- _Stored data entries_:
──────────────────────────────

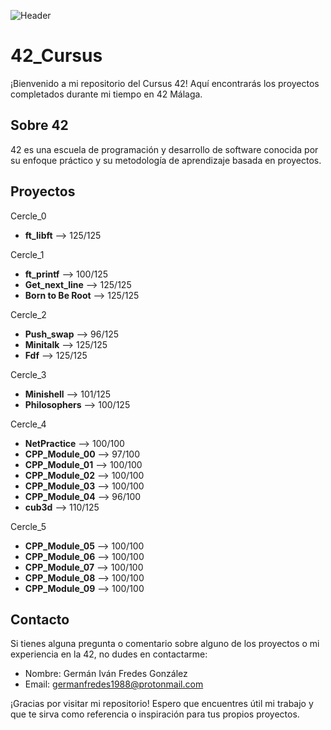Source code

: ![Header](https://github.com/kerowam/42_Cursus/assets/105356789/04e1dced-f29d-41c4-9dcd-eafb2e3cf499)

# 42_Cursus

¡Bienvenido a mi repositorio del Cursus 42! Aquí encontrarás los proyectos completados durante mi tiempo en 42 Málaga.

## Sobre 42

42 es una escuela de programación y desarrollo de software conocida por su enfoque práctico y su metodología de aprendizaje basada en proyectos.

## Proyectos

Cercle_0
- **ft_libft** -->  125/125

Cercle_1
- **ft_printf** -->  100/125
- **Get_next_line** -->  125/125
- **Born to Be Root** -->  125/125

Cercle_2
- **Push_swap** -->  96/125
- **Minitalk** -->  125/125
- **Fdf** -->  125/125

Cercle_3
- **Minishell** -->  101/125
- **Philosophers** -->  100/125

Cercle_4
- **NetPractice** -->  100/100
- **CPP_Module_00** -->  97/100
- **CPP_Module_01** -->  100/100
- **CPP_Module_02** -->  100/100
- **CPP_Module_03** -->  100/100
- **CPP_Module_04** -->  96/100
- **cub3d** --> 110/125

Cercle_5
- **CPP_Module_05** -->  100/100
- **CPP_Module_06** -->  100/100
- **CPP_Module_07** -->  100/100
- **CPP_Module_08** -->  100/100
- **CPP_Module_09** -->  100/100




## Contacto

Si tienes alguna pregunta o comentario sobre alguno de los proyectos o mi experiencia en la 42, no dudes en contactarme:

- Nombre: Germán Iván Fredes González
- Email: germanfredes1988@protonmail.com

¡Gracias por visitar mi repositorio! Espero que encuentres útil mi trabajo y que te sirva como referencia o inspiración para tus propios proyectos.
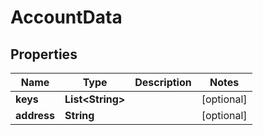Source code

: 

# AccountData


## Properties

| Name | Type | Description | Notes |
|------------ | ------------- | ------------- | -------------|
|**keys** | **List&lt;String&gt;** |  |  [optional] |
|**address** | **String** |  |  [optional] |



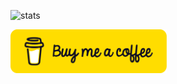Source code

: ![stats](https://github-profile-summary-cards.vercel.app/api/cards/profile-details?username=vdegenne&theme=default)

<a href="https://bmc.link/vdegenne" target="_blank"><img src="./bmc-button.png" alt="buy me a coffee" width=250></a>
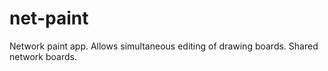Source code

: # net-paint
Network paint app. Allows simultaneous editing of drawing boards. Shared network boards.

──────────────────────────────

The lines that contain the word "optional" are wanted; copy each of them from the records.

- _Result below_:
|**keys** | **List&lt;String&gt;** |  |  [optional] |
|**address** | **String** |  |  [optional] |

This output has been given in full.